In [5]:
import copy
import random
import numpy as np

class RiverSwim:
    def __init__(self, current, seed=1234):
        self.num_states = 6
        self.num_actions = 2  # O <=> LEFT, 1 <=> RIGHT

        # Larger current makes it harder to swim up the river
        self.currents = ['WEAK', 'MEDIUM', 'STRONG']
        assert current in self.currents
        self.current = self.currents.index(current) + 1
        assert self.current in [1, 2, 3]

        # Configure reward function
        R = np.zeros((self.num_states, self.num_actions))
        R[0, 0] = 0.005
        R[5, 1] = 1.

        # Configure transition function
        T = np.zeros((self.num_states, self.num_actions, self.num_states))

        # Encode initial and rewarding state transitions
        T[0, 0, 0] = 1.
        T[0, 1, 0] = 0.6
        T[0, 1, 1] = 0.4

        T[5, 1, 5] = 0.6
        T[5, 1, 4] = 0.4
        T[5, 0, 4] = 1.

        # Encode intermediate state transitions
        for s in range(1, self.num_states - 1):
            left, right = 0, 1

            # Going left always succeeds
            T[s, left, s - 1] = 1.

            # Going right sometimes succeeds
            T[s, right, s] = 0.6
            T[s, right, s - 1] = 0.09 * self.current
            T[s, right, s + 1] = 0.4 - T[s, right, s - 1]
            assert np.isclose(np.sum(T[s, right]), 1.)

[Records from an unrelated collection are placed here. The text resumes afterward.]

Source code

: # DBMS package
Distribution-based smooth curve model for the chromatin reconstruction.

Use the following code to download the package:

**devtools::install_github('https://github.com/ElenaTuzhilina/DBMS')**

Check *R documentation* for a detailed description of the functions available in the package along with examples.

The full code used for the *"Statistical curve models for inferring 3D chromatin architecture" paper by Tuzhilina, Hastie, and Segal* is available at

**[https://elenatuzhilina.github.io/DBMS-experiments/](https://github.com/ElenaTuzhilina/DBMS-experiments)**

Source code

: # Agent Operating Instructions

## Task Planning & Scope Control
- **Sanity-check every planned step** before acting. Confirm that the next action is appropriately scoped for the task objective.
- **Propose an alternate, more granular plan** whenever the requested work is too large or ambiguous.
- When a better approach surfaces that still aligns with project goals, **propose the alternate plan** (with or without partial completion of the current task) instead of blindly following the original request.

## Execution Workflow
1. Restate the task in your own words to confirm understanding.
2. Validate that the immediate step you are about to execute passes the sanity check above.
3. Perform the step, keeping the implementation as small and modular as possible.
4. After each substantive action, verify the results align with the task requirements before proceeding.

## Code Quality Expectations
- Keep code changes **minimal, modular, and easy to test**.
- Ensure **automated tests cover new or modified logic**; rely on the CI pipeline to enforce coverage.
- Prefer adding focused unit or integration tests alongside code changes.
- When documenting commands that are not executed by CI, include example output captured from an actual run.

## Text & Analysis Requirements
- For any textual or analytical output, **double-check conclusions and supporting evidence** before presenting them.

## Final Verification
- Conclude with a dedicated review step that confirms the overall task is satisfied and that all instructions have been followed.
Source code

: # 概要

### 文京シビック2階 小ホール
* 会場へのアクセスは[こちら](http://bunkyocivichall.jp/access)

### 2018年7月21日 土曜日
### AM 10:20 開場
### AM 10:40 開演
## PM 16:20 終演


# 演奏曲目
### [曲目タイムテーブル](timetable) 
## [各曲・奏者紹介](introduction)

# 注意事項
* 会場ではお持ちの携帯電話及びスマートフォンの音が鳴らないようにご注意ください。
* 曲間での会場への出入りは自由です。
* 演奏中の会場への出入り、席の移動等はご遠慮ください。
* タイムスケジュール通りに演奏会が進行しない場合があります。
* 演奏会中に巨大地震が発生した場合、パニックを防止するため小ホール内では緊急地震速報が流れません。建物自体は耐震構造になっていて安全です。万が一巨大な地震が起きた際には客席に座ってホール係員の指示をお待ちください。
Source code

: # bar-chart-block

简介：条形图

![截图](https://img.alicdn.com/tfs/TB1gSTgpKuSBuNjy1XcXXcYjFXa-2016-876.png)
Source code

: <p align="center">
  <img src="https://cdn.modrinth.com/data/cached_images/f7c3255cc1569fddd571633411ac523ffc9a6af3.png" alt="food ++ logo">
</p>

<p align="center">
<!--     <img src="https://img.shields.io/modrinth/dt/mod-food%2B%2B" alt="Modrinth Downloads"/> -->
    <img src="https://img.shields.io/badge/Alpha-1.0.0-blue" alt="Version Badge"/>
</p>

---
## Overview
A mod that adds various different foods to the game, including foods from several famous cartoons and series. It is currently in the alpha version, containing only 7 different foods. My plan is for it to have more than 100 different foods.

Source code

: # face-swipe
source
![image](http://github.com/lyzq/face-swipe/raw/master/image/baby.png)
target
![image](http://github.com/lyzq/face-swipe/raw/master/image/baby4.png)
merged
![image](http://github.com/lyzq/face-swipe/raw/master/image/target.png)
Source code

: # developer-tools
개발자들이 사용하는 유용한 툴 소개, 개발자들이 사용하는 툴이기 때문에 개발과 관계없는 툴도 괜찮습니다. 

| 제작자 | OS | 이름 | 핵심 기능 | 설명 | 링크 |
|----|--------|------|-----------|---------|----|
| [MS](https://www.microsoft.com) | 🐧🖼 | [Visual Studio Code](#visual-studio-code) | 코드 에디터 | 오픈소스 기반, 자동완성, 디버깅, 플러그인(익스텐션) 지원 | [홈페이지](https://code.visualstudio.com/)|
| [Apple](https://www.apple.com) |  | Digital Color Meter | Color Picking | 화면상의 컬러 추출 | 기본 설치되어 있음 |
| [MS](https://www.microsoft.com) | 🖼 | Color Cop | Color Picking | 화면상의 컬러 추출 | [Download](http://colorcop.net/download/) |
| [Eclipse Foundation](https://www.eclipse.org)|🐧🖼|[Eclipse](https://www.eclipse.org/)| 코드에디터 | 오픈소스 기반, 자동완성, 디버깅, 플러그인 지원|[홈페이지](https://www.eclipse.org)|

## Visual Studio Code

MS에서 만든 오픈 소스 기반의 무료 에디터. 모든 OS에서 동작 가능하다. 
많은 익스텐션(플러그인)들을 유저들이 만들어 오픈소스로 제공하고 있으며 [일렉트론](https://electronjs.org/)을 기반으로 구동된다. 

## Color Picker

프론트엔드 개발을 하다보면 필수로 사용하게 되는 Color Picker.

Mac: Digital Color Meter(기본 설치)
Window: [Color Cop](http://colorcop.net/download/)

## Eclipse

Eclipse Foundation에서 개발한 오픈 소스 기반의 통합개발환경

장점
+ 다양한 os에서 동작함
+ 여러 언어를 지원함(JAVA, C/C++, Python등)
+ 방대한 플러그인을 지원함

        self.R = np.array(R)
        self.T = np.array(T)

        # Agent always starts at the opposite end of the river
        self.init_state = 0
        self.curr_state = self.init_state

        self.seed = seed
        random.seed(self.seed)
        np.random.seed(self.seed)

    def get_model(self):
        return copy.deepcopy(self.R), copy.deepcopy(self.T)

    def reset(self):
        return self.init_state

    def step(self, action):
        reward = self.R[self.curr_state, action]
        next_state = np.random.choice(range(self.num_states), p=self.T[self.curr_state, action])
        self.curr_state = next_state
        return reward, next_state

In [8]:
np.set_printoptions(precision=3)

def bellman_backup(state, action, R, T, gamma, V):
    """
    Perform a single Bellman backup.

    Parameters
    ----------
    state: int
    action: int
    R: np.array (num_states, num_actions)
    T: np.array (num_states, num_actions, num_states)
    gamma: float
    V: np.array (num_states)

    Returns
    -------
    backup_val: float
    """
    backup_val = 0.
    ############################
    # YOUR IMPLEMENTATION HERE #
    for next_state in range(len(V)):
        backup_val += T[state, action, next_state] * (R[state, action] + gamma * V[next_state])
    ############################

    return backup_val

def policy_evaluation(policy, R, T, gamma, tol=1e-3):
    """
    Compute the value function induced by a given policy for the input MDP
    Parameters
    ----------
    policy: np.array (num_states)
    R: np.array (num_states, num_actions)
    T: np.array (num_states, num_actions, num_states)
    gamma: float
    tol: float

    Returns
    -------
    value_function: np.array (num_states)
    """
    num_states, num_actions = R.shape
    value_function = np.zeros(num_states)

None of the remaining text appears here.